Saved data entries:
>>>>
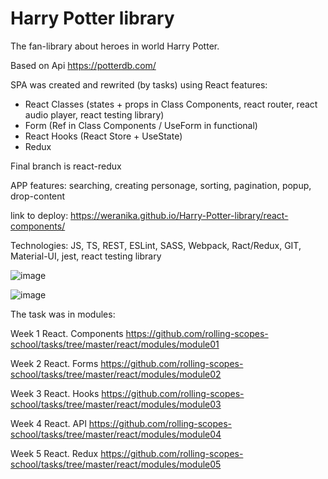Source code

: # Harry Potter library

The fan-library about heroes in world Harry Potter.

Based on Api https://potterdb.com/

SPA was created and rewrited (by tasks) using React features: 
- React Classes (states + props in Class Components, react router, react audio player, react testing library)
- Form (Ref in Class Components / UseForm in functional)
- React Hooks (React Store + UseState)
- Redux

Final branch is react-redux

APP features: searching, creating personage, sorting, pagination, popup, drop-content

link to deploy: https://weranika.github.io/Harry-Potter-library/react-components/

Technologies: JS, TS, REST, ESLint, SASS, Webpack, Ract/Redux, GIT, Material-UI, jest, react testing library

![image](https://user-images.githubusercontent.com/61847249/216746794-9e3ca80d-2aa4-446b-b733-173ee97dae1d.png)


![image](https://user-images.githubusercontent.com/61847249/216746818-7e287fef-51bf-41db-8fa4-63360e86fcd6.png)


The task was in modules:

Week 1 React. Components https://github.com/rolling-scopes-school/tasks/tree/master/react/modules/module01

Week 2 React. Forms https://github.com/rolling-scopes-school/tasks/tree/master/react/modules/module02

Week 3 React. Hooks https://github.com/rolling-scopes-school/tasks/tree/master/react/modules/module03

Week 4 React. API https://github.com/rolling-scopes-school/tasks/tree/master/react/modules/module04

Week 5 React. Redux https://github.com/rolling-scopes-school/tasks/tree/master/react/modules/module05

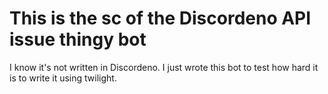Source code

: # This is the sc of the Discordeno API issue thingy bot

I know it's not written in Discordeno. I just wrote this bot to test how hard it is to write it using twilight.
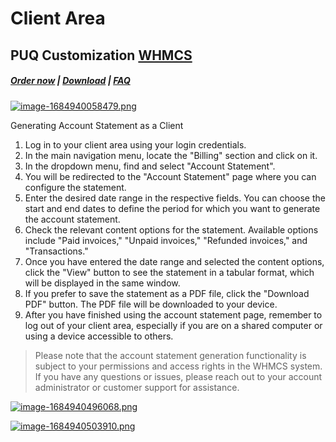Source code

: # Client Area

## PUQ Customization **[WHMCS](https://puqcloud.com/link.php?id=77)**

#####  [Order now](https://puqcloud.com/whmcs-addon-puq-customization.php) | [Download](https://download.puqcloud.com/WHMCS/addons/PUQ-Customization/) | [FAQ](https://faq.puqcloud.com/)

[![image-1684940058479.png](https://doc.puq.info/uploads/images/gallery/2023-05/scaled-1680-/image-1684940058479.png)](https://doc.puq.info/uploads/images/gallery/2023-05/image-1684940058479.png)

Generating Account Statement as a Client
1. Log in to your client area using your login credentials.
2. In the main navigation menu, locate the "Billing" section and click on it.
3. In the dropdown menu, find and select "Account Statement".
4. You will be redirected to the "Account Statement" page where you can configure the statement.
5. Enter the desired date range in the respective fields. You can choose the start and end dates to define the period for which you want to generate the account statement.
6. Check the relevant content options for the statement. Available options include "Paid invoices," "Unpaid invoices," "Refunded invoices," and "Transactions."
7. Once you have entered the date range and selected the content options, click the "View" button to see the statement in a tabular format, which will be displayed in the same window.
8. If you prefer to save the statement as a PDF file, click the "Download PDF" button. The PDF file will be downloaded to your device.
9. After you have finished using the account statement page, remember to log out of your client area, especially if you are on a shared computer or using a device accessible to others.

>Please note that the account statement generation functionality is subject to your permissions and access rights in the WHMCS system. If you have any questions or issues, please reach out to your account administrator or customer support for assistance.

[![image-1684940496068.png](https://doc.puq.info/uploads/images/gallery/2023-05/scaled-1680-/image-1684940496068.png)](https://doc.puq.info/uploads/images/gallery/2023-05/image-1684940496068.png)

[![image-1684940503910.png](https://doc.puq.info/uploads/images/gallery/2023-05/scaled-1680-/image-1684940503910.png)](https://doc.puq.info/uploads/images/gallery/2023-05/image-1684940503910.png)
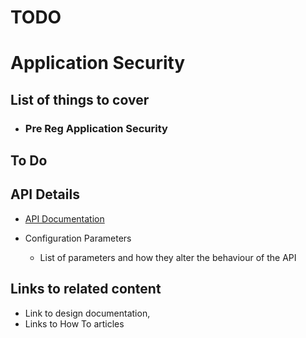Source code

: # TODO

# Application Security

## List of things to cover

* ### Pre Reg Application Security

## To Do
## API Details
 * [API Documentation](Pre-Reg-API-Documentation.md)

* Configuration Parameters
    * List of parameters and how they alter the behaviour of the API

## Links to related content
* Link to design documentation,
* Links to How To articles


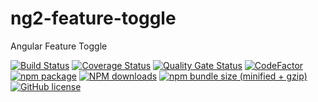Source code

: # ng2-feature-toggle

Angular Feature Toggle

<div lign="center">

[![Build Status](https://app.travis-ci.com/Sgryts/ng2-feature-toggle.svg?branch=main)](https://app.travis-ci.com/Sgryts/ng2-feature-toggle)
[![Coverage Status](https://coveralls.io/repos/github/Sgryts/ng2-feature-toggle/badge.svg?branch=main)](https://coveralls.io/github/Sgryts/ng2-feature-toggle?branch=main)
[![Quality Gate Status](https://sonarcloud.io/api/project_badges/measure?project=Sgryts_ng2-feature-toggle&metric=alert_status)](https://sonarcloud.io/summary/new_code?id=Sgryts_ng2-feature-toggle)
[![CodeFactor](https://www.codefactor.io/repository/github/sgryts/ng2-feature-toggle/badge)](https://www.codefactor.io/repository/github/sgryts/ng2-feature-toggle)
[![npm package](https://img.shields.io/npm/v/ng2-feature-toggle.svg?style=flat-square)](https://www.npmjs.com/package/ng2-feature-toggle)
[![NPM downloads](http://img.shields.io/npm/dm/ng2-feature-toggle.svg?style=flat-square)](https://npmjs.org/package/ng2-feature-toggle)
[![npm bundle size (minified + gzip)](https://img.shields.io/bundlephobia/minzip/ng2-feature-toggle.svg)](https://bundlephobia.com/result?p=ng2-feature-toggle)
[![GitHub license](https://img.shields.io/github/license/mashape/apistatus.svg?style=flat-square)](https://github.com/Sgryts/ng2-feature-toggle/blob/main/LICENSE)

</div>
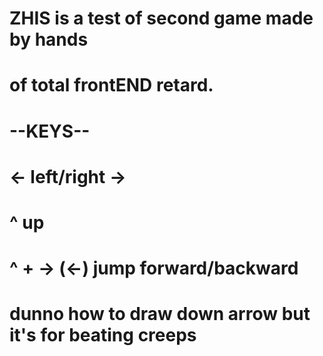 # ZHIS is a test of second game made by hands  
# of total frontEND retard.
# --KEYS--
# <- left/right ->
# ^ up
# ^ + -> (<-) jump forward/backward
# dunno how to draw down arrow but it's for beating creeps
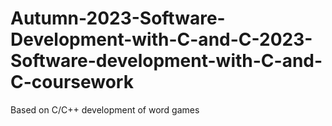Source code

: # Autumn-2023-Software-Development-with-C-and-C-2023-Software-development-with-C-and-C-coursework
Based on C/C++ development of word games
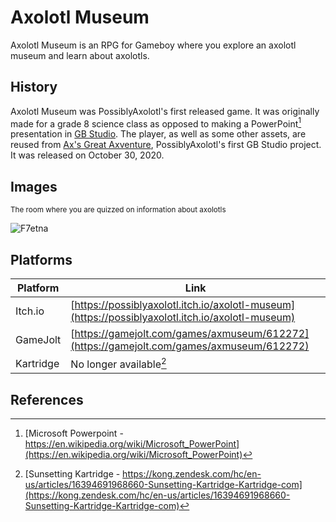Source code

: # Axolotl Museum

Axolotl Museum is an RPG for Gameboy where you explore an axolotl museum and learn about axolotls.

## History

Axolotl Museum was PossiblyAxolotl's first released game. It was originally made for a grade 8 science class as opposed to making a PowerPoint[^1] presentation in [GB Studio](https://www.gbstudio.dev/). The player, as well as some other assets, are reused from [Ax's Great Axventure](/axventure), PossiblyAxolotl's first GB Studio project. It was released on October 30, 2020.

## Images

<sub>The room where you are quizzed on information about axolotls</sub>

![F7etna](https://github.com/PossiblyAxolotl/PossiblyAxolotl-Wiki/assets/76883695/1c62131a-28cd-4b3f-82b9-fbad026d6301)

## Platforms

|Platform|Link|
|--------|----|
|Itch.io|[https://possiblyaxolotl.itch.io/axolotl-museum](https://possiblyaxolotl.itch.io/axolotl-museum)|
|GameJolt|[https://gamejolt.com/games/axmuseum/612272](https://gamejolt.com/games/axmuseum/612272)|
|Kartridge|No longer available[^2]|

## References

[^1]: [Microsoft Powerpoint - https://en.wikipedia.org/wiki/Microsoft_PowerPoint](https://en.wikipedia.org/wiki/Microsoft_PowerPoint)
[^2]: [Sunsetting Kartridge - https://kong.zendesk.com/hc/en-us/articles/16394691968660-Sunsetting-Kartridge-Kartridge-com](https://kong.zendesk.com/hc/en-us/articles/16394691968660-Sunsetting-Kartridge-Kartridge-com)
<<<<
• [Task instructions]:
Leave out all pictures and output each line exactly, from the top of the records through the line that holds "Final branch is react-redux".

• [Exercise output]:
Source code

: # Harry Potter library

The fan-library about heroes in world Harry Potter.

Based on Api https://potterdb.com/

SPA was created and rewrited (by tasks) using React features: 
- React Classes (states + props in Class Components, react router, react audio player, react testing library)
- Form (Ref in Class Components / UseForm in functional)
- React Hooks (React Store + UseState)
- Redux

Final branch is react-redux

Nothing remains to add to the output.